Mexico plants eight million trees
Mexicans went out and planted more than eight million trees across the country during the weekend as part of a government push to shed its reputation for environmental mismanagement and rampant illegal logging. Packs of volunteers, including oil...
Mexicans went out and planted more than eight million trees across the country during the weekend as part of a government push to shed its reputation for environmental mismanagement and rampant illegal logging.
Packs of volunteers, including oil workers and schoolchild- ren, trekked into fields and forests up and down Mexico wielding shovels and wheelbarrows full of government-supplied saplings. They planted a 8.3 million trees, the environment ministry said.
"We are repairing just a little of the enormous damage that we are doing" to the environment, President Felipe Calderon said at a tree planting event just north of the capital.
Illegal logging destroys some 64,000 acres of Mexican forest each year, the government says, putting Mexico near the top of a UN list of nations losing primary forest fastest.
Environmental activists say the figure is much higher.
"Everybody needs to help out a little to keep the world green," said volunteer Marcela Lopez as she patted down soil around a sapling on the west side of Mexico City.
Environmental group Greenpeace called the government-led effort a publicity stunt, saying a better way to keep forests healthy would be to cut back on logging, which is often controlled by the country's powerful organised crime gangs. "This programme is a fraud.
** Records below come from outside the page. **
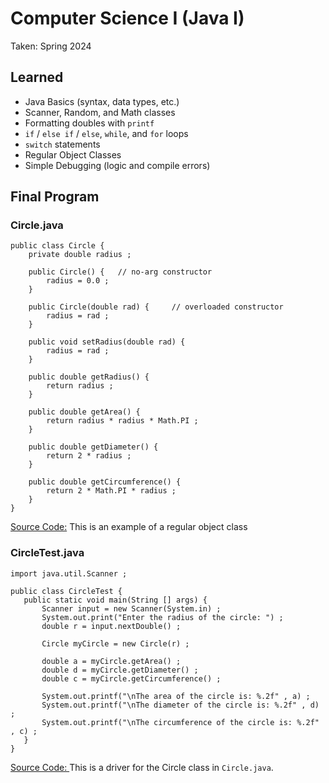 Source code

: # Computer Science I (Java I)
Taken: Spring 2024

## Learned
- Java Basics (syntax, data types, etc.)
- Scanner, Random, and Math classes
- Formatting doubles with `printf`
- `if` / `else if` / `else`, `while`, and `for` loops
- `switch` statements
- Regular Object Classes
- Simple Debugging (logic and compile errors)

## Final Program
### Circle.java
```
public class Circle {
	private double radius ;
	
	public Circle() { 	// no-arg constructor
		radius = 0.0 ;
	}
	
	public Circle(double rad) { 	// overloaded constructor
		radius = rad ;
	}
	
	public void setRadius(double rad) {
		radius = rad ;
	}
	
	public double getRadius() {
		return radius ;
	}
	
	public double getArea() {
		return radius * radius * Math.PI ;
	}
	
	public double getDiameter() {
		return 2 * radius ;
	}
	
	public double getCircumference() {
		return 2 * Math.PI * radius ;
	}
}
```
[Source Code:](https://github.com/sanicsquirtle420/olemiss-code/blob/main/111/Apr%202024/Circle.java)
 This is an example of a regular object class
 ### CircleTest.java
 ```
import java.util.Scanner ;

public class CircleTest {
	public static void main(String [] args) {
		Scanner input = new Scanner(System.in) ;
		System.out.print("Enter the radius of the circle: ") ;
		double r = input.nextDouble() ; 
		
		Circle myCircle = new Circle(r) ;
		
		double a = myCircle.getArea() ; 
		double d = myCircle.getDiameter() ;
		double c = myCircle.getCircumference() ;
		
		System.out.printf("\nThe area of the circle is: %.2f" , a) ;
		System.out.printf("\nThe diameter of the circle is: %.2f" , d) ;
		System.out.printf("\nThe circumference of the circle is: %.2f" , c) ;
	}
}
 ```
[Source Code: ](https://github.com/sanicsquirtle420/olemiss-code/blob/main/111/Apr%202024/CircleTest.java)
 This is a driver for the Circle class in `Circle.java`.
Only 10 per cent of what is planted survives, which means they are throwing the federal budget for reforestation straight into the garbage," the group said in a statement.
Mr Calderon regularly speaks out against global warming, and the leftwing Mexico City mayor has launched a number of green initiatives to curb rampant pollution in the city, where government fuel subsidies and a lack of public transport mean the roads are permanently choked with cars.